Goal of the exercise:
Type out the data again, word for word and in full.
== Data to process
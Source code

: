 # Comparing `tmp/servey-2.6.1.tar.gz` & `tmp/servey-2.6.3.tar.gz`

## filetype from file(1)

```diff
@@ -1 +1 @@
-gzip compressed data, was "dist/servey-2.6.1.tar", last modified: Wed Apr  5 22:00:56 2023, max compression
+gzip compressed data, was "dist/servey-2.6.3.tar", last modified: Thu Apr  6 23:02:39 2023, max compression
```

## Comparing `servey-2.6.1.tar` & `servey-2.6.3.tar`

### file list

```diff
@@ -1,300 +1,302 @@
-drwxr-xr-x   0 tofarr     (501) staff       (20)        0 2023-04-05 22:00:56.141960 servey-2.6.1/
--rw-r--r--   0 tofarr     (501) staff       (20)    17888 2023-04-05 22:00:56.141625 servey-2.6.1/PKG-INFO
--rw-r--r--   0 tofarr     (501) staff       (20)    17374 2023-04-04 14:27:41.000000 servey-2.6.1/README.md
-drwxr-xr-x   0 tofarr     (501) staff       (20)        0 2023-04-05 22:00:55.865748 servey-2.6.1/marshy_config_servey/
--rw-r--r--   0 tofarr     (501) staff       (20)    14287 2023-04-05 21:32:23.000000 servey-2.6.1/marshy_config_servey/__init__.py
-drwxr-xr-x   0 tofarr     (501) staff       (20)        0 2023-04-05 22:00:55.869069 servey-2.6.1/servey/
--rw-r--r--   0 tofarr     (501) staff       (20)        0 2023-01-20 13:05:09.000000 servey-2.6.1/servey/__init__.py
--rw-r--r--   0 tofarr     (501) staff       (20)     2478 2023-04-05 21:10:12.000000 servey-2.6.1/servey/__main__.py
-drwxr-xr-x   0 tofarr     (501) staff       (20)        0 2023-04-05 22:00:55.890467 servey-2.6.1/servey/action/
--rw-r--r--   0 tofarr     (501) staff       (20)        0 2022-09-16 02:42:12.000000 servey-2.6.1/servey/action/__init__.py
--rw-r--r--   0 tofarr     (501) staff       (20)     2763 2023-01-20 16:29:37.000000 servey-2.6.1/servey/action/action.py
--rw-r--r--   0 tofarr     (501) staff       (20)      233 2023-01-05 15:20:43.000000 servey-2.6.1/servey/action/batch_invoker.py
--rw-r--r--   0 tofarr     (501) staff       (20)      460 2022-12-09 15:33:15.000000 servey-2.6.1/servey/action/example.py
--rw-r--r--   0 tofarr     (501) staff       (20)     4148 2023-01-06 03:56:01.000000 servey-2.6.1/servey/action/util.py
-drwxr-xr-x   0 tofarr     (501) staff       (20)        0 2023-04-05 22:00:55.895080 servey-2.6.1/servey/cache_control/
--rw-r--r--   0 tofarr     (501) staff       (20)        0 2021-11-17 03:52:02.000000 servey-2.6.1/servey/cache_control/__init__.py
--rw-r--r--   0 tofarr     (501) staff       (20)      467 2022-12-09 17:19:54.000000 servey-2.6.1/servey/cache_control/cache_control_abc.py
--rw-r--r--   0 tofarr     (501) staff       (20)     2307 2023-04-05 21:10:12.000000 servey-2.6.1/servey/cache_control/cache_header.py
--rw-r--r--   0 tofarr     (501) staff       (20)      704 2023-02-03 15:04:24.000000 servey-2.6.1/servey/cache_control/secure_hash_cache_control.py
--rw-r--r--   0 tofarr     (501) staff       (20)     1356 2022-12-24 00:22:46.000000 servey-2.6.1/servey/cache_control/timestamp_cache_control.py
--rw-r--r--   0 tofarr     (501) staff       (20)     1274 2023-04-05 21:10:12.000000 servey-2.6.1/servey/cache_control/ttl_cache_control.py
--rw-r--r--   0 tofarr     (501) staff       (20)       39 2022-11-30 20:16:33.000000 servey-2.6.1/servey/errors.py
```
====
Response:
Source code

: # Comparing `tmp/servey-2.6.1.tar.gz` & `tmp/servey-2.6.3.tar.gz`

## filetype from file(1)

```diff
@@ -1 +1 @@
-gzip compressed data, was "dist/servey-2.6.1.tar", last modified: Wed Apr  5 22:00:56 2023, max compression
+gzip compressed data, was "dist/servey-2.6.3.tar", last modified: Thu Apr  6 23:02:39 2023, max compression
```

## Comparing `servey-2.6.1.tar` & `servey-2.6.3.tar`

### file list

```diff
@@ -1,300 +1,302 @@
-drwxr-xr-x   0 tofarr     (501) staff       (20)        0 2023-04-05 22:00:56.141960 servey-2.6.1/
--rw-r--r--   0 tofarr     (501) staff       (20)    17888 2023-04-05 22:00:56.141625 servey-2.6.1/PKG-INFO
--rw-r--r--   0 tofarr     (501) staff       (20)    17374 2023-04-04 14:27:41.000000 servey-2.6.1/README.md
-drwxr-xr-x   0 tofarr     (501) staff       (20)        0 2023-04-05 22:00:55.865748 servey-2.6.1/marshy_config_servey/
--rw-r--r--   0 tofarr     (501) staff       (20)    14287 2023-04-05 21:32:23.000000 servey-2.6.1/marshy_config_servey/__init__.py
-drwxr-xr-x   0 tofarr     (501) staff       (20)        0 2023-04-05 22:00:55.869069 servey-2.6.1/servey/
--rw-r--r--   0 tofarr     (501) staff       (20)        0 2023-01-20 13:05:09.000000 servey-2.6.1/servey/__init__.py
--rw-r--r--   0 tofarr     (501) staff       (20)     2478 2023-04-05 21:10:12.000000 servey-2.6.1/servey/__main__.py
-drwxr-xr-x   0 tofarr     (501) staff       (20)        0 2023-04-05 22:00:55.890467 servey-2.6.1/servey/action/
--rw-r--r--   0 tofarr     (501) staff       (20)        0 2022-09-16 02:42:12.000000 servey-2.6.1/servey/action/__init__.py
--rw-r--r--   0 tofarr     (501) staff       (20)     2763 2023-01-20 16:29:37.000000 servey-2.6.1/servey/action/action.py
--rw-r--r--   0 tofarr     (501) staff       (20)      233 2023-01-05 15:20:43.000000 servey-2.6.1/servey/action/batch_invoker.py
--rw-r--r--   0 tofarr     (501) staff       (20)      460 2022-12-09 15:33:15.000000 servey-2.6.1/servey/action/example.py
--rw-r--r--   0 tofarr     (501) staff       (20)     4148 2023-01-06 03:56:01.000000 servey-2.6.1/servey/action/util.py
-drwxr-xr-x   0 tofarr     (501) staff       (20)        0 2023-04-05 22:00:55.895080 servey-2.6.1/servey/cache_control/
--rw-r--r--   0 tofarr     (501) staff       (20)        0 2021-11-17 03:52:02.000000 servey-2.6.1/servey/cache_control/__init__.py
--rw-r--r--   0 tofarr     (501) staff       (20)      467 2022-12-09 17:19:54.000000 servey-2.6.1/servey/cache_control/cache_control_abc.py
--rw-r--r--   0 tofarr     (501) staff       (20)     2307 2023-04-05 21:10:12.000000 servey-2.6.1/servey/cache_control/cache_header.py
--rw-r--r--   0 tofarr     (501) staff       (20)      704 2023-02-03 15:04:24.000000 servey-2.6.1/servey/cache_control/secure_hash_cache_control.py
--rw-r--r--   0 tofarr     (501) staff       (20)     1356 2022-12-24 00:22:46.000000 servey-2.6.1/servey/cache_control/timestamp_cache_control.py
--rw-r--r--   0 tofarr     (501) staff       (20)     1274 2023-04-05 21:10:12.000000 servey-2.6.1/servey/cache_control/ttl_cache_control.py
--rw-r--r--   0 tofarr     (501) staff       (20)       39 2022-11-30 20:16:33.000000 servey-2.6.1/servey/errors.py
```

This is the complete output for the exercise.